Personal information
- Born: 25 December 1862 Geneva, Switzerland
- Died: 19 May 1949 (aged 86) Ouveillan, France

Sport
- Sport: Sports shooting

Medal record
Men's shooting
Representing France
Olympic Games
| Bronze medal – third place | 1908 London | Team free rifle |
Intercalated Games
| Silver medal – second place | 1906 Athens | 25 m army pistol |
| Bronze medal – third place | 1906 Athens | 300 m army rifle |
| Bronze medal – third place | 1906 Athens | Team free rifle |

= Raoul de Boigne =

French sport shooter (1862–1949)

Raoul Marie Joseph Count de Boigne (25 December 1862 – 19 May 1949) was a French sport shooter who competed at the 1906 Intercalated Games, the 1908 Summer Olympics and 1912 Summer Olympics. He was born in Geneva, Switzerland and died in Ouveillan, France.

- 1906 Athens

At the Intercalated Games 1906 in Athens, he won a silver medal and two bronze medals.

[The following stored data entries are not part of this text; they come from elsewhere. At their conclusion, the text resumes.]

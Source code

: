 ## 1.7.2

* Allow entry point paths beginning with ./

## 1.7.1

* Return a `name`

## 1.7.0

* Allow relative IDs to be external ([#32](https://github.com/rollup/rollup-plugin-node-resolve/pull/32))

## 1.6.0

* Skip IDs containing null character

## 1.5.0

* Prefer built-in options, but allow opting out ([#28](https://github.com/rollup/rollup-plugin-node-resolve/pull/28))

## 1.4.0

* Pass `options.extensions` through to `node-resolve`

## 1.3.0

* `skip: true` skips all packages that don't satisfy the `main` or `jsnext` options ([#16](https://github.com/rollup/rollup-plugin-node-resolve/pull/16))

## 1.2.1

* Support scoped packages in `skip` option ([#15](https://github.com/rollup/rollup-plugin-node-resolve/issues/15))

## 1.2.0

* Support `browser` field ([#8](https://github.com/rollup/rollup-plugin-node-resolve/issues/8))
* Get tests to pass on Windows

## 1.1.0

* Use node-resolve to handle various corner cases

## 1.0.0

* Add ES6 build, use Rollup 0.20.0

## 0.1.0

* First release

In the 1906 Intercalated Games, he also participated in the following events:

- free rifle, free position – seventh place
- 50 m pistol – ninth place
- trap, single shot – tenth place
- trap, double shot – tenth place
- 200 m army rifle – eleventh place
- 20 m duelling pistol – eleventh place
- 25 m army pistol (standard model) – twelfth place
- 30 m duelling pistol – 18th place
- 25 m rapid fire pistol – 23rd place

- 1908 London

In the 1908 Olympics, he won a bronze medal in the team free rifle event, was fourth in the team military rifle event, and was 19th in the individual 1000 yard free rifle event.

- 1912 Stockholm

Four years later, he was fourth in the team free rifle event, fifth in the team military rifle event, 50th in the individual 600 m free rifle event, 53rd in the individual 300 m free rifle, three positions event and 58th in the individual 300 m military rifle, three positions event.